--- Data Enclosed Below ---

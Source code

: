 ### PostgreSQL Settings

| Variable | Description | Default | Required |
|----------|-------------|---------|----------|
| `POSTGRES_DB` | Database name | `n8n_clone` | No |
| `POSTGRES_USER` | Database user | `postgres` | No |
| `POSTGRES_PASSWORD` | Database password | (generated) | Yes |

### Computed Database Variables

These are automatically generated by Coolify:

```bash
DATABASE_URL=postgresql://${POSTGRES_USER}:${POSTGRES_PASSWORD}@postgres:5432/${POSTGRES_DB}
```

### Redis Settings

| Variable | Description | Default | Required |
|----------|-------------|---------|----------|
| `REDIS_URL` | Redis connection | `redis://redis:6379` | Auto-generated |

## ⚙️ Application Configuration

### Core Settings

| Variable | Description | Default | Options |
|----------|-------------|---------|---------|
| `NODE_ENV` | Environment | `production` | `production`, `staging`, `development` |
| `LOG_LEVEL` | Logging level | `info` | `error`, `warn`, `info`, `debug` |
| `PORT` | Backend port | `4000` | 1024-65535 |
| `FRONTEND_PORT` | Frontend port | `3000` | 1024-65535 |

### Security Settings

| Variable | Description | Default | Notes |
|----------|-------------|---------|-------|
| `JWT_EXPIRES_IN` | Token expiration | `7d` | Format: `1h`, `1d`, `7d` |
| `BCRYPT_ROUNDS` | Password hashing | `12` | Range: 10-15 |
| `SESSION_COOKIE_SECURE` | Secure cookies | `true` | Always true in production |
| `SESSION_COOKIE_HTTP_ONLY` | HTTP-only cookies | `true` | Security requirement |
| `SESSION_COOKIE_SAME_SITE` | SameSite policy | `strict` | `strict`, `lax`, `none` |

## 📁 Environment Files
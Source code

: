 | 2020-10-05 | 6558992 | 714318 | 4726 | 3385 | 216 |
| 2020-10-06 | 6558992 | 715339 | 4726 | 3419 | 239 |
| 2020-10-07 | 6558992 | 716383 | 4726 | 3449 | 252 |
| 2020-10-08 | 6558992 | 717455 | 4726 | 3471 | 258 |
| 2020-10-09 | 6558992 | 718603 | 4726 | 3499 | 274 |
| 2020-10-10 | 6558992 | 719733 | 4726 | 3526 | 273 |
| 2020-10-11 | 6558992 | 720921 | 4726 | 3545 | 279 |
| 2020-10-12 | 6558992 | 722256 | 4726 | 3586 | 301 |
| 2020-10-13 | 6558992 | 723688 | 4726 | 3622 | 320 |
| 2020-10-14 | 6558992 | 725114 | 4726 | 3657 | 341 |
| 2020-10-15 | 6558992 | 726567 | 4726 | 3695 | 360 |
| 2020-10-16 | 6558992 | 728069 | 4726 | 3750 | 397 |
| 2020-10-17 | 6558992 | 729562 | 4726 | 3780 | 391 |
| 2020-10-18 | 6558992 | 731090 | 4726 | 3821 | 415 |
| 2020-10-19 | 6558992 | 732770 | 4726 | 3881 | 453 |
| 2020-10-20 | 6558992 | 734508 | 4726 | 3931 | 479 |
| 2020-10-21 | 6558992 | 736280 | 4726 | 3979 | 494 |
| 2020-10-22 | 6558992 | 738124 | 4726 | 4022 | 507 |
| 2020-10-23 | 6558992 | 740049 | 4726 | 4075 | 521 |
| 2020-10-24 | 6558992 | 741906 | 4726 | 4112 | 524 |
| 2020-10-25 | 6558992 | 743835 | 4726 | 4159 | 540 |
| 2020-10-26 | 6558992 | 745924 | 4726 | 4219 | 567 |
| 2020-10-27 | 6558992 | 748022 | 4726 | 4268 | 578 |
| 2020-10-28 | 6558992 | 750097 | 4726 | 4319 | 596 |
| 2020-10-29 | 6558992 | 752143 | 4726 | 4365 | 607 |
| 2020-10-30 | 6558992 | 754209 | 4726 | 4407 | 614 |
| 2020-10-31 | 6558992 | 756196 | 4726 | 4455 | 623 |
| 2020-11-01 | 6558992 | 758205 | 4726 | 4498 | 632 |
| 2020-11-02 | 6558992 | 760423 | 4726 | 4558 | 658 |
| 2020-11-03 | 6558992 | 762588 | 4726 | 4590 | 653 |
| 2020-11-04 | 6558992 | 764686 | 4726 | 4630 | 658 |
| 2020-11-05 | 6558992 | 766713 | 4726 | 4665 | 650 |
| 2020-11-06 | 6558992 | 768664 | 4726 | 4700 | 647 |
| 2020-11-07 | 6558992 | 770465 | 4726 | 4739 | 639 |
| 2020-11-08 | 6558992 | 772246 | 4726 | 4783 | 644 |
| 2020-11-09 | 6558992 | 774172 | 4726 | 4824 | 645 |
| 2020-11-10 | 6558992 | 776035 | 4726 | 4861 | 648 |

--- End of Enclosed Data ---

Exercise: An exact restatement of the data above is required.

Answer below:
Source code

: ### PostgreSQL Settings

| Variable | Description | Default | Required |
|----------|-------------|---------|----------|
| `POSTGRES_DB` | Database name | `n8n_clone` | No |
| `POSTGRES_USER` | Database user | `postgres` | No |
| `POSTGRES_PASSWORD` | Database password | (generated) | Yes |

### Computed Database Variables

These are automatically generated by Coolify:

```bash
DATABASE_URL=postgresql://${POSTGRES_USER}:${POSTGRES_PASSWORD}@postgres:5432/${POSTGRES_DB}
```

### Redis Settings

| Variable | Description | Default | Required |
|----------|-------------|---------|----------|
| `REDIS_URL` | Redis connection | `redis://redis:6379` | Auto-generated |

## ⚙️ Application Configuration

### Core Settings

| Variable | Description | Default | Options |
|----------|-------------|---------|---------|
| `NODE_ENV` | Environment | `production` | `production`, `staging`, `development` |
| `LOG_LEVEL` | Logging level | `info` | `error`, `warn`, `info`, `debug` |
| `PORT` | Backend port | `4000` | 1024-65535 |
| `FRONTEND_PORT` | Frontend port | `3000` | 1024-65535 |

### Security Settings

| Variable | Description | Default | Notes |
|----------|-------------|---------|-------|
| `JWT_EXPIRES_IN` | Token expiration | `7d` | Format: `1h`, `1d`, `7d` |
| `BCRYPT_ROUNDS` | Password hashing | `12` | Range: 10-15 |
| `SESSION_COOKIE_SECURE` | Secure cookies | `true` | Always true in production |
| `SESSION_COOKIE_HTTP_ONLY` | HTTP-only cookies | `true` | Security requirement |
| `SESSION_COOKIE_SAME_SITE` | SameSite policy | `strict` | `strict`, `lax`, `none` |

## 📁 Environment Files
Source code

: | 2020-10-05 | 6558992 | 714318 | 4726 | 3385 | 216 |
| 2020-10-06 | 6558992 | 715339 | 4726 | 3419 | 239 |
| 2020-10-07 | 6558992 | 716383 | 4726 | 3449 | 252 |
| 2020-10-08 | 6558992 | 717455 | 4726 | 3471 | 258 |
| 2020-10-09 | 6558992 | 718603 | 4726 | 3499 | 274 |
| 2020-10-10 | 6558992 | 719733 | 4726 | 3526 | 273 |
| 2020-10-11 | 6558992 | 720921 | 4726 | 3545 | 279 |
| 2020-10-12 | 6558992 | 722256 | 4726 | 3586 | 301 |
| 2020-10-13 | 6558992 | 723688 | 4726 | 3622 | 320 |
| 2020-10-14 | 6558992 | 725114 | 4726 | 3657 | 341 |
| 2020-10-15 | 6558992 | 726567 | 4726 | 3695 | 360 |
| 2020-10-16 | 6558992 | 728069 | 4726 | 3750 | 397 |
| 2020-10-17 | 6558992 | 729562 | 4726 | 3780 | 391 |
| 2020-10-18 | 6558992 | 731090 | 4726 | 3821 | 415 |
| 2020-10-19 | 6558992 | 732770 | 4726 | 3881 | 453 |
| 2020-10-20 | 6558992 | 734508 | 4726 | 3931 | 479 |
| 2020-10-21 | 6558992 | 736280 | 4726 | 3979 | 494 |
| 2020-10-22 | 6558992 | 738124 | 4726 | 4022 | 507 |
| 2020-10-23 | 6558992 | 740049 | 4726 | 4075 | 521 |
| 2020-10-24 | 6558992 | 741906 | 4726 | 4112 | 524 |
| 2020-10-25 | 6558992 | 743835 | 4726 | 4159 | 540 |
| 2020-10-26 | 6558992 | 745924 | 4726 | 4219 | 567 |
| 2020-10-27 | 6558992 | 748022 | 4726 | 4268 | 578 |
| 2020-10-28 | 6558992 | 750097 | 4726 | 4319 | 596 |
| 2020-10-29 | 6558992 | 752143 | 4726 | 4365 | 607 |
| 2020-10-30 | 6558992 | 754209 | 4726 | 4407 | 614 |
| 2020-10-31 | 6558992 | 756196 | 4726 | 4455 | 623 |
| 2020-11-01 | 6558992 | 758205 | 4726 | 4498 | 632 |
| 2020-11-02 | 6558992 | 760423 | 4726 | 4558 | 658 |
| 2020-11-03 | 6558992 | 762588 | 4726 | 4590 | 653 |
| 2020-11-04 | 6558992 | 764686 | 4726 | 4630 | 658 |
| 2020-11-05 | 6558992 | 766713 | 4726 | 4665 | 650 |
| 2020-11-06 | 6558992 | 768664 | 4726 | 4700 | 647 |
| 2020-11-07 | 6558992 | 770465 | 4726 | 4739 | 639 |
| 2020-11-08 | 6558992 | 772246 | 4726 | 4783 | 644 |
| 2020-11-09 | 6558992 | 774172 | 4726 | 4824 | 645 |
| 2020-11-10 | 6558992 | 776035 | 4726 | 4861 | 648 |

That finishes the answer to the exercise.